4. Il ressort des pièces du dossier que les requérants qui se sont mariés le 12 février 2022 à Chantonnay (Vendée), justifient, notamment par la production d'un contrat de bail et d'avis d'imposition, d'une vie commune antérieure au mariage. Les éléments versés aux débats révèlent également une communauté de vie postérieure au mariage ressortant de nombreuses photos et voyages communs au couple. Le caractère frauduleux de l'union de M. D... et de Mme B... n'est ainsi, comme l'ont justement apprécié les premiers juges, en rien établi. S'il est constant que M. D... a fait l'objet le 17 juin 2020 d'une condamnation à quatre mois de prison avec sursis par le tribunal correctionnel de Troyes pour des faits de " violence suivie d'incapacité n'excédant pas huit jours par une personne étant ou ayant été conjoint, concubin ou partenaire lié à la victime par un pacte civil de solidarité ", il y a lieu de constater que les faits graves incriminés, commis le 1er mai 2016, sont isolés et remontaient à plus de six ans à la date de la demande de visa. Il n'est pas établi que M. D... représentait encore une menace pour l'ordre public à la date de la décision contestée, en l'absence de tout nouvel acte délictueux. C'est donc à tort que le tribunal a accueilli la substitution de motifs demandée par le ministre dans son mémoire en défense présenté le 24 juillet 2023 tirée de la menace à l'ordre public que représente M. D.... Les requérants sont, par suite, fondés à soutenir que la décision contestée de la commission de recours contre les décisions de refus de visa d'entrée en France est entachée d'une erreur d'appréciation et doit, pour ce motif, est annulée.

5. Il résulte de l'ensemble de ce qui précède, et sans qu'il soit besoin d'examiner l'autre moyen de la requête, que Mme et M. D... sont fondés à soutenir que c'est à tort que, par le jugement attaqué, le tribunal administratif de Nantes a rejeté leur demande dirigée contre la décision implicite par laquelle la commission de recours contre les décisions de refus de visa d'entrée en France a rejeté le recours préalable formé contre la décision de l'autorité consulaire française à Rabat (Maroc) rejetant la demande de visa d'entrée et de long séjour présentée pour M. D... en qualité de conjoint de ressortissante français.

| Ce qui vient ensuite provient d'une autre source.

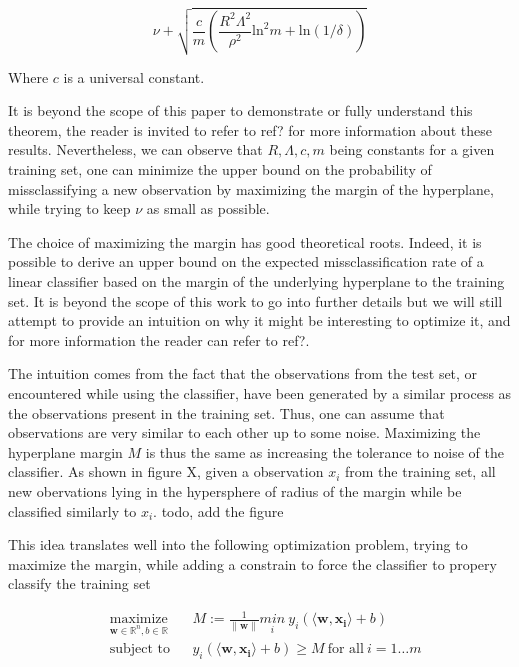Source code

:\begin{equation}
  \nu + \sqrt{\frac{c}{m}\left(\frac{R^2\Lambda^2}{\rho^2}\text{ln}^2m + \text{ln}(1/\delta)\right)}
\end{equation}

Where $c$ is a universal constant.

It is beyond the scope of this paper to demonstrate or fully understand this theorem, the reader is invited to refer to \textcolor[rgb]{1,0,0}{ref?} for more information about these results. Nevertheless, we can observe that $R, \Lambda, c, m$ being constants for a given training set, one can minimize the upper bound on the probability of missclassifying a new observation by maximizing the margin of the hyperplane, while trying to keep $\nu$ as small as possible.
\fi

The choice of maximizing the margin has good theoretical roots. Indeed, it is possible to derive an upper bound on the expected missclassification rate of a linear classifier based on the margin of the underlying hyperplane to the training set. It is beyond the scope of this work to go into further details but we will still attempt to provide an intuition on why it might be interesting to optimize it, and for more information the reader can refer to  \textcolor[rgb]{1,0,0}{ref?}.

The intuition comes from the fact that the observations from the test set, or encountered while using the classifier, have been generated by a similar process as the observations present in the training set. Thus, one can assume that observations are very similar to each other up to some noise. Maximizing the hyperplane margin
$M$ is thus the same as increasing the tolerance to noise of the classifier. As shown in figure X, given a observation $x_i$ from the training set, all new obervations lying in the hypersphere of radius of the margin while be classified similarly to $x_i$.  \textcolor[rgb]{1,0,0}{todo, add the figure}

This idea translates well into the following optimization problem, trying to maximize the margin, while adding a constrain to force the classifier to propery classify the training set

\begin{equation}
  \begin{aligned}
    &\underset{\mathbf{w} \in \mathbb{R}^n, b \in \mathbb{R}} {\text{maximize}}
    & & M := \frac{1}{\|\mathbf{w}\|} \underset{i} {min}\ 
    y_i(\langle\mathbf{w},\mathbf{x_i}\rangle + b)\\
    &\text{subject to}
    & &y_i(\langle\mathbf{w},\mathbf{x_i}\rangle + b) \ge M\ \text{for all}\ i = 1 \dotsc m
  \end{aligned}
\end{equation}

Sur les conclusions à fin d'injonction sous astreinte :

6. Eu égard à ses motifs, le présent arrêt implique nécessairement qu'il soit enjoint au ministre de l'intérieur de délivrer à M. D... un visa de long séjour en qualité de conjoint de français dans un délai d'un mois à compter de la notification du présent arrêt. Il n'y a pas lieu d'assortir cette injonction d'une astreinte.

Sur les frais liés au litige :

7. Il y a lieu, dans les circonstances de l'espèce, de mettre à la charge de l'Etat le versement à Me Rodrigues Devesas d'une somme de 1200 euros hors taxes sur le fondement de l'article 37 de la loi du 10 juillet 1991, sous réserve qu'elle renonce au bénéfice de la part contributive de l'Etat au titre de l'aide juridictionnelle.

DÉCIDE :

Article 1er : Le jugement n°2216587 du 27 octobre 2023 du tribunal administratif de Nantes et la décision du 8 août 2022 de la commission de recours contre les décisions de refus de visa d'entrée en France sont annulés.

Article 2 : Il est enjoint au ministre de l'intérieur de délivrer à M. D... un visa de long séjour en qualité de conjoint de français, dans un délai d'un mois à compter de la notification du présent arrêt.

Article 3 : L'Etat versera à Me Rodrigues Devesas une somme de 1200 euros hors taxes en application des dispositions du deuxième alinéa de l'article 37 de la loi du 10 juillet 1991 sous réserve que Me Rodrigues Devesas renonce au bénéfice de la part contributive de l'Etat au titre de l'aide juridictionnelle.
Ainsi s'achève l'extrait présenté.